Environmental Devastation in Palestine: Systematic Destruction
November 6, 2025
On the International Day for Preventing the Exploitation of the Environment in Armed Conflict, the Palestinian Environment Quality Authority issued a stark warning: the environmental situation in Palestine has reached an unprecedented level of danger due to systematic destruction by Israeli occupation forces and accelerating climate change—despite Palestine contributing less than 0.01% of global emissions.
In its official statement, the Authority emphasized that the Palestinian environment is doubly punished—first by the global climate crisis, and second by the deliberate policies of environmental destruction carried out by the Israeli occupation.
These violations, documented by international institutions, demand the urgent activation of legal mechanisms to protect the environment during armed conflict and the enforcement of treaties banning ecologically destructive weapons.
Gaza: Environmental Genocide
The Authority revealed that the genocide in Gaza has generated approximately 60 million tons of rubble, alongside an estimated 100,000 tons of explosives—with a destructive capacity equivalent to nine nuclear bombs.
This has obliterated ecosystems and infrastructure, including water, sewage, solid waste, and energy systems, while contaminating the sea, soil, and air. The long-term environmental consequences are expected to persist for decades.
Efforts are underway to integrate environmental and climate concerns into Gaza’s recovery and reconstruction plans.
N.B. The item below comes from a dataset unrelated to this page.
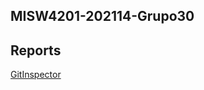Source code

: ## MISW4201-202114-Grupo30 
## Reports  

[GitInspector](https://MISW-4102-ProcesosDeDesarrolloAgil.github.io/MISW4201-202114-Grupo00/reports)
These include comprehensive damage assessments, soil and water remediation, and the development of a national framework for ecosystem rehabilitation, supported by international partners.
West Bank: Colonizer Expansion and Ecological Collapse
In the occupied West Bank, Israeli forces and colonizers continue to raze agricultural lands, expand illegal colonies, and conduct military exercises in nature reserves—causing soil degradation, air and water pollution, and depletion of groundwater.
Israeli colonizers consume water at 13 times the rate of Palestinian residents, while the occupation controls all aquifers, including the Western Basin, which holds 750 million cubic meters annually, threatening food security.
Northern West Bank areas, especially refugee camps in Jenin and Tulkarem, have suffered repeated invasions that destroyed environmental infrastructure such as sewage, water, and road networks—exacerbating pollution and harming public health.
Israeli colonies discharge 40 million cubic meters of untreated domestic and industrial wastewater annually into Palestinian lands, contaminating water sources and ecosystems.
They also emit 6 million tons of carbon dioxide equivalent, exceeding the combined emissions of Palestinians in the West Bank and Gaza by 140%, further worsening climate impacts.
Colonies and Land Seizures
Since October 7, 2023, Israeli colonizers have established 114 new outposts across the West Bank—an unprecedented surge that has forcibly displaced 33 Bedouin communities, comprising 455 families and 2,853 individuals.
The Israeli state has seized 55,000 dunams of Palestinian land, including:
- 20,000 dunams under the pretext of “adjusting nature reserve boundaries”
- 26,000 dunams via 14 “state land” declarations in Jerusalem, Nablus, Ramallah, Bethlehem, and Qalqilya
- 1,756 dunams through 108 military seizure orders for watchtowers, security roads, and buffer zones around colonies
Planning authorities have advanced 355 structural plans for 37,415 new colonial housing units, with 18,801 units approved and 18,614 pending—covering 38,551 dunams of Palestinian land.
Movement Restrictions and Olive Harvest Attacks
The number of permanent and temporary barriers—including gates, military roadblocks, and earth mounds—has reached 916, with 243 iron gates installed since October 7, 2023, severely restricting Palestinian movement and trade.
According to the UN Office for the Coordination of Humanitarian Affairs (OCHA), this year’s olive harvest in the occupied West Bank has seen record levels of damage.
Colonizer attacks on farmers have injured at least 17 Palestinians, disrupting a vital cultural and economic season.